When the eighth largest economy in the world, and one that happens to occupy a large portion of the western U.S. coastline, adopts a groundbreaking set of rules, you would think that would get a lot of attention. Yet, after the California Air Resources Board's landmark decision on October 20 to adopt the first of its kind in the U.S. economy-wide cap and trade rules for the state, the occasion seemed to prompt little notice.

It wasn't until nearly five days after CARB's action that a San Francisco Chronicle editorial cautiously praised the move: "There is nothing simple about the cap-and-trade approach. There will be a need to tinker and adjust a complex answer to the world's worst environmental problem. But at a time when other governments are hiding from reality, California has shown a willingness to lead." Anne Carlson in the Legal Planet: Environmental Law and Policy blog was more effusive, calling CARB's leadership on the issue "extraordinary," and concluding: "It’s common place to attack government as inefficient, bloated and even corrupt and California itself has borne more than its share of attacks as a place where government has gone awry.  CARB defies those characterizations.  Corny as it sounds, I’m proud today to be a Californian." But the Climate Progress blog only included the adoption in its daily news summary, while devoting a lengthy column to an analysis of media coverage about Solyndra and several posts about the Keystone XL tar sands pipeline.

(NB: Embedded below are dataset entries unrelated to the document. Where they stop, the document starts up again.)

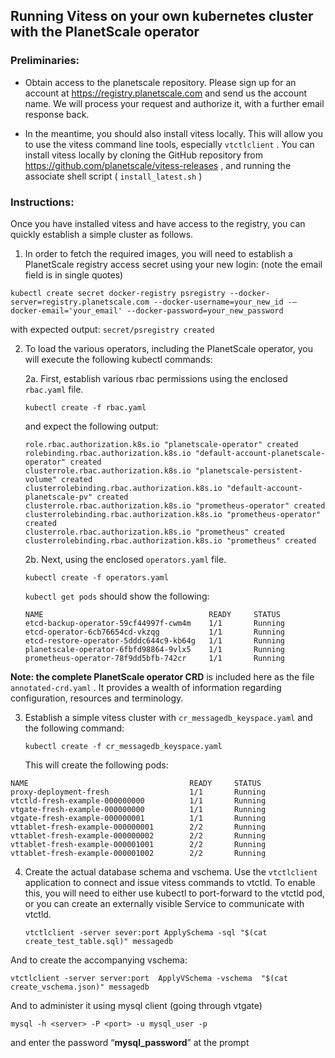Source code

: ## Running Vitess on your own kubernetes cluster with the PlanetScale operator

### Preliminaries:
* Obtain access to the planetscale repository.   Please sign up for an account at https://registry.planetscale.com and send us the account name. We will process your request and authorize it, with a further email response back.

* In the meantime, you should also install vitess locally.  This will allow you to use the vitess command line tools, especially `vtctlclient` .
You can install vitess locally by cloning the GitHub repository from  https://github.com/planetscale/vitess-releases , and running the associate shell script ( `install_latest.sh` )

### Instructions:
Once you have installed vitess and have access to the registry, you can quickly establish a simple cluster as follows. 

1. In order to fetch the required images, you will need to establish a PlanetScale registry access secret using your new login:  (note the email field is in single quotes)
```
kubectl create secret docker-registry psregistry --docker-server=registry.planetscale.com --docker-username=your_new_id -—docker-email='your_email' --docker-password=your_new_password
```
with expected output:
`secret/psregistry created`

2.  To load the various operators, including the PlanetScale operator, you will execute the following kubectl commands:

	 2a. First, establish various rbac permissions using the enclosed `rbac.yaml` file.

	```
	kubectl create -f rbac.yaml
	```

	and expect the following output:
	```
	role.rbac.authorization.k8s.io "planetscale-operator" created
	rolebinding.rbac.authorization.k8s.io "default-account-planetscale-operator" created
	clusterrole.rbac.authorization.k8s.io "planetscale-persistent-volume" created
	clusterrolebinding.rbac.authorization.k8s.io "default-account-planetscale-pv" created
	clusterrole.rbac.authorization.k8s.io "prometheus-operator" created
	clusterrolebinding.rbac.authorization.k8s.io "prometheus-operator" created
	clusterrole.rbac.authorization.k8s.io "prometheus" created
	clusterrolebinding.rbac.authorization.k8s.io "prometheus" created
	```
	 2b. Next, using the enclosed `operators.yaml` file.
	
	```
	kubectl create -f operators.yaml
	```

	`kubectl get pods`  should show the following:

	```
	NAME                                     READY     STATUS 
	etcd-backup-operator-59cf44997f-cwm4m    1/1       Running
	etcd-operator-6cb76654cd-vkzqg           1/1       Running
	etcd-restore-operator-5dddc644c9-kb64g   1/1       Running
	planetscale-operator-6fbfd98864-9vlx5    1/1       Running
	prometheus-operator-78f9dd5bfb-742cr     1/1       Running
	```
**Note: the complete PlanetScale operator CRD** is included here as the file `annotated-crd.yaml` .  It provides a wealth of information regarding configuration, resources and terminology.

3. Establish a simple vitess cluster with `cr_messagedb_keyspace.yaml` and the following command:

	```
	kubectl create -f cr_messagedb_keyspace.yaml
	```

	This will create the following pods:

```
NAME                                    READY     STATUS 
proxy-deployment-fresh                  1/1       Running
vtctld-fresh-example-000000000          1/1       Running
vtgate-fresh-example-000000000          1/1       Running
vtgate-fresh-example-000000001          1/1       Running
vttablet-fresh-example-000000001        2/2       Running
vttablet-fresh-example-000000002        2/2       Running
vttablet-fresh-example-000001001        2/2       Running
vttablet-fresh-example-000001002        2/2       Running
```

4. Create the actual database schema and vschema.  Use the `vtctlclient` application to connect and issue vitess commands to vtctld.  To enable this, you will need to either use kubectl to port-forward to the vtctld pod, or you can create an externally visible Service to communicate with vtctld.

	```
	vtctlclient -server sever:port ApplySchema -sql "$(cat create_test_table.sql)" messagedb
	```

And to create the accompanying vschema:

	vtctlclient -server server:port  ApplyVSchema -vschema  "$(cat create_vschema.json)" messagedb

And to administer it using mysql client (going through vtgate)

	mysql -h <server> -P <port> -u mysql_user -p
	
and enter the password “**mysql_password**” at the prompt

To be sure CARB's action is not a surprise; it has been in the works ever since California passed AB 32 in 2006, which mandates a reduction in greenhouse gas emissions to 1990 levels by 2020. Even though cap and trade is only one piece of the AB 32 puzzle, it has been the most controversial. The relative quiet in the wake of cap and trade's final adoption perhaps is the understandable result of exhaustion after years of arguments (including an expensive initiative campaign last year and a last-minute legal challenge this year) and the sheer complexity of the program. But now that California has adopted cap and trade, what happens next?  

Cap & Trade Outline

Beginning January 1, 2012, 350 California businesses representing approximately 600 facilities, will be covered by the program. Electric utilities and large industrial facilities will come into the program the following year and distributors of transportation, natural gas and other fuels will start in 2015. The cap for 2013 is set at two percent below the forecast for 2012 emissions and will decline two percent in 2014 and three percent each year after until 2020.

Allowances, representing about 90 percent of average emissions, will be allocated free to large industrial facilities initially, but later they will have to buy those allowances at auction. The first auctions will occur in August and November 2012, with the first compliance obligation beginning January 1, 2013.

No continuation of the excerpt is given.